Gold Futures Closed Lower Ahead of the FOMC Meeting. 3/16/26
Why It Matters
The Fed’s policy guidance can quickly swing gold’s price and volatility, making the upcoming FOMC a pivotal event for investors seeking safe‑haven exposure or hedging strategies.
Key Takeaways
- •Gold closed at $5,150, slipping $5 on the day.
- •Prices briefly fell below $5,000 before recovering above the level.
- •Market anticipates no Fed rate cut ahead of this week’s FOMC.
- •SEAB volatility index remained low, continuing early‑March trend.
- •Speculators increased net long positions, reversing earlier year’s exits.
Summary
Gold futures slipped modestly on March 15, closing at $5,150, about $5 lower than the previous session. The metal briefly breached the psychological $5,000 barrier before rallying back above it, reflecting a tighter trading range as investors await the Federal Reserve’s FOMC meeting later this week.
The market consensus is that the Fed will not deliver a rate cut at this meeting, keeping monetary policy expectations unchanged. Correspondingly, the SEAB volatility index stayed subdued, extending the low‑volatility pattern observed since early March. Meanwhile, speculators have nudged their net long exposure higher, a reversal of the net‑short unwinding that characterized the first quarter.

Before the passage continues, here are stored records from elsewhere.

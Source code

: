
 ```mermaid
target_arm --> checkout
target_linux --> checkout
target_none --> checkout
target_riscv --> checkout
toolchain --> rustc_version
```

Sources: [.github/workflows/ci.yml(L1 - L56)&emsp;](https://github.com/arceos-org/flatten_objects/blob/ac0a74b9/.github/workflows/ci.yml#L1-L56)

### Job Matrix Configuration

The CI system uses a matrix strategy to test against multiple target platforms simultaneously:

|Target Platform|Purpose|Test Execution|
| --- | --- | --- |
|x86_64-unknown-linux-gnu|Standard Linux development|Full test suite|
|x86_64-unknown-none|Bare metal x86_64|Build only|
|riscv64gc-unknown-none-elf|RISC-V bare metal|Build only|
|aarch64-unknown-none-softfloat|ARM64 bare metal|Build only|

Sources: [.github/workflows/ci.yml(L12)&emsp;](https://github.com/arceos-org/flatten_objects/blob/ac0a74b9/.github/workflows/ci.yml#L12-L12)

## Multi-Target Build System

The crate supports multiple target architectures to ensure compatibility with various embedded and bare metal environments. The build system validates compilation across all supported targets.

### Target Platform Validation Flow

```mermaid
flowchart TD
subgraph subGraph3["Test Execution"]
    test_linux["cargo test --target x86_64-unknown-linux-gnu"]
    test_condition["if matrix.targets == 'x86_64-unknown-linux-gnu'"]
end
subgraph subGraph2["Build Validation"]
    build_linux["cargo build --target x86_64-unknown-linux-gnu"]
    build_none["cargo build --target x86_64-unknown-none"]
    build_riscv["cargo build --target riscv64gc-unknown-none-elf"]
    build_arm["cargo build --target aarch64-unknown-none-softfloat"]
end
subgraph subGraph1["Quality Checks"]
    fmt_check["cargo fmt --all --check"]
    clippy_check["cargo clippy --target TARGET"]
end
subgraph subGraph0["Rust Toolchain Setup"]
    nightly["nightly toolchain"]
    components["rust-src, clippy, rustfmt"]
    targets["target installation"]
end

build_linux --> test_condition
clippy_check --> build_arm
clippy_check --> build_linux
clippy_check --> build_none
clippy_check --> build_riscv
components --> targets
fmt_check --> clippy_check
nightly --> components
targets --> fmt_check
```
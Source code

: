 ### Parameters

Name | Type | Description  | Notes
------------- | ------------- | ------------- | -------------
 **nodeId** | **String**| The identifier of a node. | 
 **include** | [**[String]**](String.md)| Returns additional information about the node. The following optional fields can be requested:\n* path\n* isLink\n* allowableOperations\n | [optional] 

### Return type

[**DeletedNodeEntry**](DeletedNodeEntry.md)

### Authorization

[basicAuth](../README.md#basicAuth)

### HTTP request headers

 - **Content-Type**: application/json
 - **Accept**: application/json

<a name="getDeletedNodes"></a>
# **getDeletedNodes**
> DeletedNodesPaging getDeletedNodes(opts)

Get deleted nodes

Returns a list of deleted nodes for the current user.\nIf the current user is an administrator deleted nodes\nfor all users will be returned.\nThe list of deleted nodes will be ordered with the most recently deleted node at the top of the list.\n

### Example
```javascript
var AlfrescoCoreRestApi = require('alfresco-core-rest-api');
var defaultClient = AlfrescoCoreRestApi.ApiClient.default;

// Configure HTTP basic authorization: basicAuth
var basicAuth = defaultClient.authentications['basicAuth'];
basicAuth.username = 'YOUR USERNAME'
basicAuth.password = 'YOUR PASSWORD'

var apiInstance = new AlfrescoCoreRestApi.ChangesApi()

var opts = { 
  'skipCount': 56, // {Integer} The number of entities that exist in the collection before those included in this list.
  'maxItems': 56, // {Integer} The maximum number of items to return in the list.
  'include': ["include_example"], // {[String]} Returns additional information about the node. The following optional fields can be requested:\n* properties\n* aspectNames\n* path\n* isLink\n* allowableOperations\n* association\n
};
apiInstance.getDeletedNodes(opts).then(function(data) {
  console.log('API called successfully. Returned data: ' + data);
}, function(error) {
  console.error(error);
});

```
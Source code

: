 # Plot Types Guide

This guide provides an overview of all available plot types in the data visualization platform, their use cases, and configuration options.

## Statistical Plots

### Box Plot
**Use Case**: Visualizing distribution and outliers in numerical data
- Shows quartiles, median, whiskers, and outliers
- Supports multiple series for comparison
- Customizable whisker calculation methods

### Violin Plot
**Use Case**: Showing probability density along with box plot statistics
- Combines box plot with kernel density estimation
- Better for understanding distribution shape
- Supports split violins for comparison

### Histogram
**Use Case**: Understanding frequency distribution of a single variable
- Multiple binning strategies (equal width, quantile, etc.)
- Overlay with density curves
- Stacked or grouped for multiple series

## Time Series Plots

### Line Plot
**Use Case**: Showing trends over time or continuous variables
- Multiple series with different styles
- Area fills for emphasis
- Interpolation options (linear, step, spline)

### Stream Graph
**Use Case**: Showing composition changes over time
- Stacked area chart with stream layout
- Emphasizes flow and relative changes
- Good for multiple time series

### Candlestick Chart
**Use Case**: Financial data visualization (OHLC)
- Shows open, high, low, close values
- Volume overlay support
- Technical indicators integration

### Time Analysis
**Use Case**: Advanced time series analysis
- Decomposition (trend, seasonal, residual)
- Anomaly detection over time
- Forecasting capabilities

The brief dip below $5,000 and the subsequent recovery underscore gold’s sensitivity to policy cues. The analyst highlighted the SEAB index as a barometer of market calm and noted that the recent build‑up in long positions is unusual given the earlier trend of exits.
If the Fed’s statement or Chair’s remarks shift expectations, gold positioning could swing sharply, affecting prices and volatility. Traders and portfolio managers should monitor the FOMC outcome for potential reallocation into or out of precious metals.